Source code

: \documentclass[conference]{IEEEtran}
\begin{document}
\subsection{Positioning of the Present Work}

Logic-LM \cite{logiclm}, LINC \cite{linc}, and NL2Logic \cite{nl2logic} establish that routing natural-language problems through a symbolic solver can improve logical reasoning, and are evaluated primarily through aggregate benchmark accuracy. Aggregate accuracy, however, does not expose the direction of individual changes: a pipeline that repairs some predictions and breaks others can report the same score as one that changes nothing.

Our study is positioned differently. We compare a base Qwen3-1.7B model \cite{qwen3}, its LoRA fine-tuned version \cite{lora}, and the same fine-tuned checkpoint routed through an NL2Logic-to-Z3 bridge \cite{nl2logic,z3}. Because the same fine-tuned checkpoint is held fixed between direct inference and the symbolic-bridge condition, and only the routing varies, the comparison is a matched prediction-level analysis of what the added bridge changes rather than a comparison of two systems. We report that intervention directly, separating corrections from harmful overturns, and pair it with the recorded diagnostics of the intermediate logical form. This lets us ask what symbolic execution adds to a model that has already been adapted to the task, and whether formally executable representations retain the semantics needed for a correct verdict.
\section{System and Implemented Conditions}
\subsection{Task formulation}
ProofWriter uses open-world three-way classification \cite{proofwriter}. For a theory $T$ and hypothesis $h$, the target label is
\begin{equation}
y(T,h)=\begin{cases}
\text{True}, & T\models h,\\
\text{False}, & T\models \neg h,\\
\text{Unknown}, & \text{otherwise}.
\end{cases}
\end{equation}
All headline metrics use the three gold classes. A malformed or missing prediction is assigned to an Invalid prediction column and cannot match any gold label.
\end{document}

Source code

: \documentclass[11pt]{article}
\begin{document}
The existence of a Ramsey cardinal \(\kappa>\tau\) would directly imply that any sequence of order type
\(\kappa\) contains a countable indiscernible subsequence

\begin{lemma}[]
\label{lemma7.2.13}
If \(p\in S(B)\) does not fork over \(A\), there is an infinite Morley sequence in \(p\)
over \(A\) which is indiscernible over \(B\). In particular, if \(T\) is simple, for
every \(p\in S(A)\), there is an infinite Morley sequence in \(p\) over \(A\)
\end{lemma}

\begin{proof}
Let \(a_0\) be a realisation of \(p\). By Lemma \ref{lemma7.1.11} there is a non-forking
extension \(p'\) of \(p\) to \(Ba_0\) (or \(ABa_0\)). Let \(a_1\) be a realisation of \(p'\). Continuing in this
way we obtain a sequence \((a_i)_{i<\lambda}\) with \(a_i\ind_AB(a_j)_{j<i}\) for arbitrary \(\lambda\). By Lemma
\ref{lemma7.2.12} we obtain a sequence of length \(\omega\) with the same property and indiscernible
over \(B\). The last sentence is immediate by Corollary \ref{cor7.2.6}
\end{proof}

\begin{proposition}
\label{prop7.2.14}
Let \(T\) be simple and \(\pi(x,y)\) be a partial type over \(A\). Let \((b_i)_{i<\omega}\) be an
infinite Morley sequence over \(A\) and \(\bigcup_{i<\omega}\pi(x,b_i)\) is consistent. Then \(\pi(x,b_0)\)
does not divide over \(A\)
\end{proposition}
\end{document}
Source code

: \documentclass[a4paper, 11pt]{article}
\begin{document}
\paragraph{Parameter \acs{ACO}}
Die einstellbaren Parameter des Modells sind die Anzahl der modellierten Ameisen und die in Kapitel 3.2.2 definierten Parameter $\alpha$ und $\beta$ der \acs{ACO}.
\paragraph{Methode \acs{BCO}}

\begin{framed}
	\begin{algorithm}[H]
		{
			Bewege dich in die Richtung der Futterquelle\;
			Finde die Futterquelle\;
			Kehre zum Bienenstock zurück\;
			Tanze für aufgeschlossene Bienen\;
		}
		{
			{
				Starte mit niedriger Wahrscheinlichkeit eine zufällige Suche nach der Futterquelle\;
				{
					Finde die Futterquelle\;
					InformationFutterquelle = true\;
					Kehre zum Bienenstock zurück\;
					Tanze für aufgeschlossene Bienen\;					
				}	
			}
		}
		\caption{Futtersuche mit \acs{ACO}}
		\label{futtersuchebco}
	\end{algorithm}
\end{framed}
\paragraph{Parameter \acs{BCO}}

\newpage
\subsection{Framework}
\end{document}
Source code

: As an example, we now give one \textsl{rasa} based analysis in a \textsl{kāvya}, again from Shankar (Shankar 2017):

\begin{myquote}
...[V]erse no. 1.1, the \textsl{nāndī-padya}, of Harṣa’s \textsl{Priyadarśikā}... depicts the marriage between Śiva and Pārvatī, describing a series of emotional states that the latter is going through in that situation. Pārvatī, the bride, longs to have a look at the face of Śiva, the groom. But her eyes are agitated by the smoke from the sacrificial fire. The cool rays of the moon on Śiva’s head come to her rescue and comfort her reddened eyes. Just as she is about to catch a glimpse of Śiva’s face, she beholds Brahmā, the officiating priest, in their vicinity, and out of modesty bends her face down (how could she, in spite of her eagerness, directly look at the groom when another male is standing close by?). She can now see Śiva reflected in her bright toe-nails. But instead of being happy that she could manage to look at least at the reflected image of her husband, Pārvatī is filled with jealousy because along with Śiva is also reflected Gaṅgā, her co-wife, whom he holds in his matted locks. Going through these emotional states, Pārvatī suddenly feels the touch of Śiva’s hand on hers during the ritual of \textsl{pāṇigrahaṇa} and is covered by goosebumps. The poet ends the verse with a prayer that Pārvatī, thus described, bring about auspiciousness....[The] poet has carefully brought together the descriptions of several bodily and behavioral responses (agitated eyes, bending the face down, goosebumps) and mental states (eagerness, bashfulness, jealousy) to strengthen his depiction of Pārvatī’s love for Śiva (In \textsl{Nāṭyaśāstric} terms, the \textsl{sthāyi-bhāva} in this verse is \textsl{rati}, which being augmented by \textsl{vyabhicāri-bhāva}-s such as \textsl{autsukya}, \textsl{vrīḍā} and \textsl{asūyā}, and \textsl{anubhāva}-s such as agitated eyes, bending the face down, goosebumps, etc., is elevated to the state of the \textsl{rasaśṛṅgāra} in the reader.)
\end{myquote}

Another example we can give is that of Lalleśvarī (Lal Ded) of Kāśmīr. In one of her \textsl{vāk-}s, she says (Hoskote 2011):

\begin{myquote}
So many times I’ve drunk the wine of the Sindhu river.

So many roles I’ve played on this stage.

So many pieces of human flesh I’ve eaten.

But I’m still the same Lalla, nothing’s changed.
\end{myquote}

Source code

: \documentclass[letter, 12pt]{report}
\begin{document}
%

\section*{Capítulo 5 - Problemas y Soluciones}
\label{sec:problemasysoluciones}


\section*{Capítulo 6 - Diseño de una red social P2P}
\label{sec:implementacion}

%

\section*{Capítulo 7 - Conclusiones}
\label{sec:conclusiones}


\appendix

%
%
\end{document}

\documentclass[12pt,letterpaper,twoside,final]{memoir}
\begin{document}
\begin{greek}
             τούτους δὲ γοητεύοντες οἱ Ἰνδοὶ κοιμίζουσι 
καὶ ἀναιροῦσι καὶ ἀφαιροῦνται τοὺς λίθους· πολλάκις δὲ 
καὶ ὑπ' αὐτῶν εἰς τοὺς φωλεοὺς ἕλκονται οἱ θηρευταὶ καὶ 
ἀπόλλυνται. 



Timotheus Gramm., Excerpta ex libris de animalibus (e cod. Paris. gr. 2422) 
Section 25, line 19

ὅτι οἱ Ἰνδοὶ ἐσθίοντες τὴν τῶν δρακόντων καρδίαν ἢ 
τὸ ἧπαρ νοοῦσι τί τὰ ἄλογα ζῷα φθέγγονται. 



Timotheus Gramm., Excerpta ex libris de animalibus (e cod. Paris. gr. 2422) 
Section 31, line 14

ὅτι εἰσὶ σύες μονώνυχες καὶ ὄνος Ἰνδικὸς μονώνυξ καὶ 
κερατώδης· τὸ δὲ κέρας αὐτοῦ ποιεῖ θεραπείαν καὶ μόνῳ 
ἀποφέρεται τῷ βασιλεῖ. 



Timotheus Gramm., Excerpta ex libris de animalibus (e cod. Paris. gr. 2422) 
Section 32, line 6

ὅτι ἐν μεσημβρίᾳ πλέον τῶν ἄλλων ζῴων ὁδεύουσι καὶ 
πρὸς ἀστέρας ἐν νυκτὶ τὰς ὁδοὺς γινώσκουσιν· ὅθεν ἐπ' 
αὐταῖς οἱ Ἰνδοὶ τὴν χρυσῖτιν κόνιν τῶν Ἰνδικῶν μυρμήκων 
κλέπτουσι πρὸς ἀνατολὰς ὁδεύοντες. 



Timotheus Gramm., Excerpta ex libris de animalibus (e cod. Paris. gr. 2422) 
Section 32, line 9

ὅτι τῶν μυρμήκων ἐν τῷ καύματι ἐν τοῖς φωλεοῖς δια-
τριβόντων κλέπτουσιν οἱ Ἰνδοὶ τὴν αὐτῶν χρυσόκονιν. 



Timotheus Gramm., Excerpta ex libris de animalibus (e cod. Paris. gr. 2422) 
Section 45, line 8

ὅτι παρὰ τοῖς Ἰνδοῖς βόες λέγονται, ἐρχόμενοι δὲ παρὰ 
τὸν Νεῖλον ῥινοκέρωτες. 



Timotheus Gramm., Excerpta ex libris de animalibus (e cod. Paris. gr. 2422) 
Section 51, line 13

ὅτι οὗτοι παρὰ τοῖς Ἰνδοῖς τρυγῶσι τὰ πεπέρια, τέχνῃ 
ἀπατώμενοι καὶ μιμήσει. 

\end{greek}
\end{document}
━━━━━━━━━━━━━━━━
Problem to solve =
The answer consists of every line above in which the word "logical" occurs.

Written response =
Logic-LM \cite{logiclm}, LINC \cite{linc}, and NL2Logic \cite{nl2logic} establish that routing natural-language problems through a symbolic solver can improve logical reasoning, and are evaluated primarily through aggregate benchmark accuracy. Aggregate accuracy, however, does not expose the direction of individual changes: a pipeline that repairs some predictions and breaks others can report the same score as one that changes nothing.
Our study is positioned differently. We compare a base Qwen3-1.7B model \cite{qwen3}, its LoRA fine-tuned version \cite{lora}, and the same fine-tuned checkpoint routed through an NL2Logic-to-Z3 bridge \cite{nl2logic,z3}. Because the same fine-tuned checkpoint is held fixed between direct inference and the symbolic-bridge condition, and only the routing varies, the comparison is a matched prediction-level analysis of what the added bridge changes rather than a comparison of two systems. We report that intervention directly, separating corrections from harmful overturns, and pair it with the recorded diagnostics of the intermediate logical form. This lets us ask what symbolic execution adds to a model that has already been adapted to the task, and whether formally executable representations retain the semantics needed for a correct verdict.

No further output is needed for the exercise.